Laarim boys in The Kimotong area of Eastern Equatoria, South Sudan. © Courtesy of Trevor Cole (Ireland)
Germany – March 18, 2021
In order to understand the self-evident and experiential values of the gifted, highly sensitive and synaesthetes, we need to be familiar with their culture(s), religion, values, social norms and mentality. We do not only want to present the beauty of the most diverse cultures, show their diversity and variety, but we also want to know in which circumstances gifted, highly sensitive and synaesthetes live and what the history of their culture(s) is like. We want to be in dialogue, ask questions, ask for clarification and also point out abuses.
Today we would like to tell the story and background information about this amazing photo through our cooperation partner Mr.
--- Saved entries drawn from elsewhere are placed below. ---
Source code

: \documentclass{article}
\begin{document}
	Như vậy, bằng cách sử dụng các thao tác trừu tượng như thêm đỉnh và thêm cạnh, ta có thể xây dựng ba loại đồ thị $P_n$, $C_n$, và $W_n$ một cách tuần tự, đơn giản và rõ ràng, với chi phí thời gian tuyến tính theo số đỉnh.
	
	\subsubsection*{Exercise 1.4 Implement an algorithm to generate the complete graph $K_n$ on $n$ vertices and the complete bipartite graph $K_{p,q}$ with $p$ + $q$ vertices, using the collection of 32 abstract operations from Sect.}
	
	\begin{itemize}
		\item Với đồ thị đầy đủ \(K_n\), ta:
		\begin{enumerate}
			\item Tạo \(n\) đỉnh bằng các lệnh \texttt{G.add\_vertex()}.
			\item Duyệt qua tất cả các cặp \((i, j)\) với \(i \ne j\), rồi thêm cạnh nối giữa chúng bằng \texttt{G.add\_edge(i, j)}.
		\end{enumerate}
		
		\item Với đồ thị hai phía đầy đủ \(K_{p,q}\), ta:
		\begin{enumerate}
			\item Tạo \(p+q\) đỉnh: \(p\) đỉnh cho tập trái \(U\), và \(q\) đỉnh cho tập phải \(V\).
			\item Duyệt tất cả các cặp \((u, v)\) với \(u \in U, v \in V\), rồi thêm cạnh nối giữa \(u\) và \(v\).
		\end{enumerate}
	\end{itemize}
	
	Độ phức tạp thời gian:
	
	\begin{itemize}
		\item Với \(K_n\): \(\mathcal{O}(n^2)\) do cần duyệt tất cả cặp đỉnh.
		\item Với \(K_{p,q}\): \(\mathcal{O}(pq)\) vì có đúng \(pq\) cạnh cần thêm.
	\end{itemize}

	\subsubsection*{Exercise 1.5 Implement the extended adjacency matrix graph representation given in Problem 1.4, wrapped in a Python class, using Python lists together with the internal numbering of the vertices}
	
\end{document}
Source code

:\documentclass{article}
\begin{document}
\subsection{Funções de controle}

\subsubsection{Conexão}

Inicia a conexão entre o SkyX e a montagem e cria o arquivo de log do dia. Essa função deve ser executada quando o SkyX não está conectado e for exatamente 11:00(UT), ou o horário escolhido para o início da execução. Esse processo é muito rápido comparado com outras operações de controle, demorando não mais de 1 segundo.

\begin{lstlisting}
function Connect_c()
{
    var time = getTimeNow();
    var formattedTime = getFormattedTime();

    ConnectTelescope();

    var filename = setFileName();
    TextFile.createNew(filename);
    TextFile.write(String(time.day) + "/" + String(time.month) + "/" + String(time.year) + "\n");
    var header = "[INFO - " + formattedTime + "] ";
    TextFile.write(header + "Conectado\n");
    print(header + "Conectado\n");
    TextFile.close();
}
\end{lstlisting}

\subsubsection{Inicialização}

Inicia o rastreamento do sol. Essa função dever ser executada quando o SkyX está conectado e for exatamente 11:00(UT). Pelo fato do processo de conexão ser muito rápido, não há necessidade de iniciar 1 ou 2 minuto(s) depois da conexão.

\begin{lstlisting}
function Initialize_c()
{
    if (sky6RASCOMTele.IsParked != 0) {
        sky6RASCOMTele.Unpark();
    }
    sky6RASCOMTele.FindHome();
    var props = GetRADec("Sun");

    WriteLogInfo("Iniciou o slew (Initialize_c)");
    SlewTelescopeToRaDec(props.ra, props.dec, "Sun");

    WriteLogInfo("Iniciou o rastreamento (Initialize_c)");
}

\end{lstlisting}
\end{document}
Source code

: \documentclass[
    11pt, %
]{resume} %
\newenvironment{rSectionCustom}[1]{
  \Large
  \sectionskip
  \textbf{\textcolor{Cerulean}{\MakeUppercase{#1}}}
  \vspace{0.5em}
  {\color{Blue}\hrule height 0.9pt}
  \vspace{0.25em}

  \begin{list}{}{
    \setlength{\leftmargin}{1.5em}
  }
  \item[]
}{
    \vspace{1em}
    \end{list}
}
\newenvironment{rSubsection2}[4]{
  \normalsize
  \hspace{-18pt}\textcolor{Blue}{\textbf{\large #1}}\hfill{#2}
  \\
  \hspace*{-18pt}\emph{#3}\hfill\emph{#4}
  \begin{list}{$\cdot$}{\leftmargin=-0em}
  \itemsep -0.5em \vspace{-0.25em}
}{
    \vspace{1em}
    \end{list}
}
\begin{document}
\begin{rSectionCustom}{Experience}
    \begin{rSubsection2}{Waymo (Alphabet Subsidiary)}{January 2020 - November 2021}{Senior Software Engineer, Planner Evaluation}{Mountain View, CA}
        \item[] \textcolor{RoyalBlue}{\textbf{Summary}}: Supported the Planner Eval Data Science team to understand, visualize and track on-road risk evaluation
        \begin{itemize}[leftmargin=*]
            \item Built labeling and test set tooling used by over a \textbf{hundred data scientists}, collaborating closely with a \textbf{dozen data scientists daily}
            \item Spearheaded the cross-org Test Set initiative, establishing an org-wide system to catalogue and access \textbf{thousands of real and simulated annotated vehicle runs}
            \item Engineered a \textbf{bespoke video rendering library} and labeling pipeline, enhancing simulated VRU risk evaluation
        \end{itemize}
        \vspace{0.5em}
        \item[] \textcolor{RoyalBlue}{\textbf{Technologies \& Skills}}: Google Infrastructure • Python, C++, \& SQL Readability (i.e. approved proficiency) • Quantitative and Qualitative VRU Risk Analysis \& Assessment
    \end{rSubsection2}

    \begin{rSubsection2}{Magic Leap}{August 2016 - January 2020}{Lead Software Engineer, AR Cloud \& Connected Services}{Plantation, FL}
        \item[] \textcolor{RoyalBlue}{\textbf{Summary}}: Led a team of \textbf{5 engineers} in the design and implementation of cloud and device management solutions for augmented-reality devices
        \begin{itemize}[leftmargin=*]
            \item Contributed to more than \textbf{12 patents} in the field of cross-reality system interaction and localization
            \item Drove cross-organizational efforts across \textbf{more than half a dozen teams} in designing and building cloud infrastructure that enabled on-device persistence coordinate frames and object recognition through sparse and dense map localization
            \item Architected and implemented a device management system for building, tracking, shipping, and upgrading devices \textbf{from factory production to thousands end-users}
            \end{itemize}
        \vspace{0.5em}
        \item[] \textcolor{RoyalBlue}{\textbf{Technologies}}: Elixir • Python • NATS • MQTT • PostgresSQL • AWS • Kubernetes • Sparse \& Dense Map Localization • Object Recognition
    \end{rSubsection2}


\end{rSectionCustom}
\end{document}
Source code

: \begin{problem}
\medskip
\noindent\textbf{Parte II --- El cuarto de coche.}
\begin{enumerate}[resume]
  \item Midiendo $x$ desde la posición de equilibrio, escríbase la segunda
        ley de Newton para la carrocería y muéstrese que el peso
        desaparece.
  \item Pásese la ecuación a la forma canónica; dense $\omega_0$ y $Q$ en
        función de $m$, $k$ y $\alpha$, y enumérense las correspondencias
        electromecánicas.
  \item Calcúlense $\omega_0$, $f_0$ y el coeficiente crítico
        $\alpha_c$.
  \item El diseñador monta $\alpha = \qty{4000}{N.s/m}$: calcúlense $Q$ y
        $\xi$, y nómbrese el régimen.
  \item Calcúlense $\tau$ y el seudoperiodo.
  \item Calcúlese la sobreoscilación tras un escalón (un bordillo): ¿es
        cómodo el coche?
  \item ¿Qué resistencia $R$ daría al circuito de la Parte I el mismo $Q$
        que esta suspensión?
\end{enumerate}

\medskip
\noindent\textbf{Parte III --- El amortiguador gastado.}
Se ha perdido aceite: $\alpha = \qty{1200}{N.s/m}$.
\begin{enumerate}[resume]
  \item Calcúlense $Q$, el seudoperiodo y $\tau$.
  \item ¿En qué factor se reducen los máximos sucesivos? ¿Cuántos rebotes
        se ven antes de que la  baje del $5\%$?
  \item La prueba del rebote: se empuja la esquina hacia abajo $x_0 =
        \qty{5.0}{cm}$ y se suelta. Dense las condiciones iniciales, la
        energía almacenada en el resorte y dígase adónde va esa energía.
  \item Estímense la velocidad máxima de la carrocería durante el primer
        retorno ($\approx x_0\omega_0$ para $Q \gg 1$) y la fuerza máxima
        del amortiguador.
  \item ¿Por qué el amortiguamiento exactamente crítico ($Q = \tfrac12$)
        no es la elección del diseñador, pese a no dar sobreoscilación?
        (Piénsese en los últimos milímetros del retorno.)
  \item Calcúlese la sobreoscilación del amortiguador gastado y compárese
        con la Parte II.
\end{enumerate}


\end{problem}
Trevor Cole, the internationally renowned photographer.
TREVOR COLE: “Laarim boys in The Kimotong area of Eastern Equatoria, South Sudan. The Boya or Laarim tribe are found in beautiful villages clustered at the foot of these hills. It transpires that the name Boya is incorrect and is a derogatory name given to the tribe by the Topossa, with whom they have conflict. So it’s truly Laarim. We went to their villages (Kerenge) at dawn and the people were wonderful. Friendly and willing to have their photographs taken. The girls are quite extensively scarified (keloidal scarring). They cut themselves with razor blades and then use plant resin. This is common amongst many of the tribes in the Ilemi triangle (Omo Valley, Ethiopia, Turkana, Kenya and Eastern Equatoria, South Sudan). They are also adorned with wonderful beading, nose and ear piercings. The girls are bare breasted but often with a sheet covering one breast. We watched them grinding sorghum into flour using granite stones in hollows hewn by hand over time. Their huts are beautiful with layered thatch, a small doorway and a roof which has a distinctive pinnacle which may not always point directly skywards. You almost expect little gnomes or hobbits to emerge from within. Here they live with age old traditions apart from a few western clothes.“
We thank Mr. Cole for this amazing photo and for the information.